All good cooperative games should strive to be a heist movie. Not that they should be about stealing from some vault– though at least a couple are– I mean the opportunities for people to ooze with cleverness and synchronicity. You and your friends acting in concert because of some extreme forethought, planning, or the good fortune of tuning to the same wavelength. Some games achieve this effect by showing you a superpower you didn’t know you had. Wilmot’s Warehouse elucidates that you and your buddies are story-crafting memorization supercomputers; The Mind invents personalized telepathy round by round; The Gang, not to be outdone, makes you feel like you could win a hand (or two) of poker.
Bomb Busters did not reveal to me a previously-unknown superpower. But it also didn’t make me feel dumb. Sort of right in the middle. I felt like I was MacGyver’ing solutions out of duct tape and subtle ingenuity, but also mixing up my lefts from my rights.
In this world, artist Dom2D’s cartoonish and cute animals are dressed in cool little outfits, operating pliers and other crude mechanisms to defuse bombs just outside their pay grade. Their reward for defusing those bombs? Harder bombs. And what better way to defuse a bomb than to work together with your friends to touch some wires– without communicating, of course.

Bomb Busters is a cooperative deduction game for 2-5 players with a cache of bells and whistles at its disposal, but designer Hisashi Hayashi plays it relatively straight. Sitting down to play a mission or two, you will be doing some deduction. Gimmicks come and go, deducing a couple of numbers remains.
In the game, players will be dealt a rack full of wires labeled 1-12. Most of these are blue wires, perfectly safe to cut by touching another player’s wire if you A. can deduce what number their wire is (knowing their wires are sorted in ascending order) and B. have the same number somewhere on your rack. Because of allotted pre-game communication, the first few cuts are straightforward enough to instill confidence. “Well I have a 12 and they signaled their 3rd highest number is an 11, surely the last wire is a 12,” you’ll stroke your chin. And it will be a 12! And the bomb is being defused, slowly but surely! Except there are 4 of each blue wire, and cutting them all is going to take a while. Each time you miss, the bomb ticks, and it can only tick a few times before you blow up, and there’s probably a couple different colored wires, too. Yikes.
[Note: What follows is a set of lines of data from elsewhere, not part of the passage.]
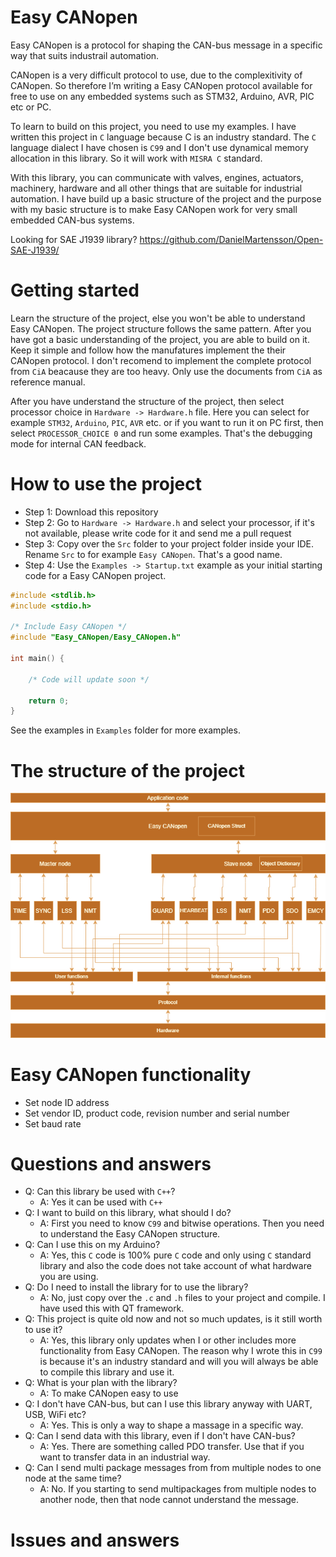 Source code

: # Easy CANopen

Easy CANopen is a protocol for shaping the CAN-bus message in a specific way that suits industrail automation.

CANopen is a very difficult protocol to use, due to the complexitivity of CANopen. So therefore I’m writing a Easy CANopen protocol available for free to use on any embedded systems such as STM32, Arduino, AVR, PIC etc or PC.

To learn to build on this project, you need to use my examples. I have written this project in `C` language because C is an industry standard. The `C` language dialect I have chosen is `C99` and I don't use dynamical memory allocation in this library. So it will work with `MISRA C` standard.

With this library, you can communicate with valves, engines, actuators, machinery, hardware and all other things that are suitable for industrial automation. I have build up a basic structure of the project and the purpose with my basic structure is to make Easy CANopen work for very small embedded CAN-bus systems. 

Looking for SAE J1939 library?
https://github.com/DanielMartensson/Open-SAE-J1939/

# Getting started

Learn the structure of the project, else you won't be able to understand Easy CANopen. The project structure follows the same pattern. 
After you have got a basic understanding of the project, you are able to build on it. Keep it simple and follow how the manufatures implement the their CANopen protocol.
I don't recomend to implement the complete protocol from `CiA` beacause they are too heavy. Only use the documents from `CiA` as reference manual.

After you have understand the structure of the project, then select processor choice in `Hardware -> Hardware.h` file.
Here you can select for example `STM32`, `Arduino`, `PIC`, `AVR` etc. or if you want to run it on PC first, then select `PROCESSOR_CHOICE 0` and run some examples.
That's the debugging mode for internal CAN feedback.

# How to use the project

 - Step 1: Download this repository
 - Step 2: Go to `Hardware -> Hardware.h` and select your processor, if it's not available, please write code for it and send me a pull request
 - Step 3: Copy over the `Src` folder to your project folder inside your IDE. Rename `Src` to for example `Easy CANopen`. That's a good name.
 - Step 4: Use the `Examples -> Startup.txt` example as your initial starting code for a Easy CANopen project.
 
```c
#include <stdlib.h>
#include <stdio.h>

/* Include Easy CANopen */
#include "Easy_CANopen/Easy_CANopen.h"

int main() {

	/* Code will update soon */

	return 0;
}
```
See the examples in `Examples` folder for more examples.

# The structure of the project

![a](https://raw.githubusercontent.com/DanielMartensson/Easy-CANopen/main/Src/Documentation/Pictures/Project%20structure.png)

# Easy CANopen functionality
 
 - Set node ID address
 - Set vendor ID, product code, revision number and serial number
 - Set baud rate
 	
# Questions and answers
 - Q: Can this library be used with `C++`?
 	- A: Yes it can be used with `C++`
 - Q: I want to build on this library, what should I do?
 	- A: First you need to know `C99` and bitwise operations. Then you need to understand the Easy CANopen structure.
 - Q: Can I use this on my Arduino?
 	- A: Yes, this `C` code is 100% pure `C` code and only using `C` standard library and also the code does not take account of what hardware you are using.
 - Q: Do I need to install the library for to use the library?
 	- A: No, just copy over the `.c` and `.h` files to your project and compile. I have used this with QT framework.
 - Q: This project is quite old now and not so much updates, is it still worth to use it?
 	- A: Yes, this library only updates when I or other includes more functionality from Easy CANopen. The reason why I wrote this in `C99` is because it's an industry standard and will you will always be able to compile this library and use it.
 - Q: What is your plan with the library?
 	- A: To make CANopen easy to use
 - Q: I don't have CAN-bus, but can I use this library anyway with UART, USB, WiFi etc?
 	- A: Yes. This is only a way to shape a massage in a specific way.
 - Q: Can I send data with this library, even if I don't have CAN-bus?
 	- A: Yes. There are something called PDO transfer. Use that if you want to transfer data in an industrial way.
 - Q: Can I send multi package messages from from multiple nodes to one node at the same time?
 	- A: No. If you starting to send multipackages from multiple nodes to another node, then that node cannot understand the message. 
# Issues and answers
Yellow wires hide between blue ones, cleverly represented by being just a tenth higher than them (e.g. 1.1, 4.1) and can only be cut by being brave enough to declare “this is no integer at all! It’s a yellow wire!”
Red wires are even worse, requiring a player to have completely emptied their rack before being able to cut their own red wire themselves. They live in the exact midpoints between numbers, and attempting to make a cut and touching a red wire means the bomb has blown up. Suddenly, your ability to trim through wires and take 50/50s where you feel fairly certain gets muddied by the very real possibility of you ending the game by touching a red wire. If a yellow is 10.5 and a red 11.1, you’ll be afraid to snip any high-numbered wire anywhere. If you have a red wire, you’re afraid and trying to communicate that somehow through your actions. If you don’t have a red wire, it feels like everyone else does.
So, in response to those scenarios, Bomb Busters is a game about playing it safe. If you know where the red might be, just cut where it can’t possibly be, right? But when your turn comes around, you have to cut something. “Surely,” I think, “there’s something safe to be done somewhere. The three other players glaring through my forehead seem to think there is something obvious to do.” Sometimes, it suffices to take the safest plunge in an ocean of unknowns. Sometimes, though, you are caught up in the swirl of a vibe check and now it’s time to touch the middle-est wire on the most unknowable rack to crack the case wide open with pure intuition– or blow everybody up.
Bomb Busters packs a lot of enjoyment into this simple gameplay loop. The evergreen additions are the aforementioned yellow and red wires, as well as gadgets. Gadgets are one time opportunities to cheat, getting information or skipping a turn such that pure deduction isn’t the only way out. Even the weakest gadget will deploy like a lifesaver when you are otherwise lost.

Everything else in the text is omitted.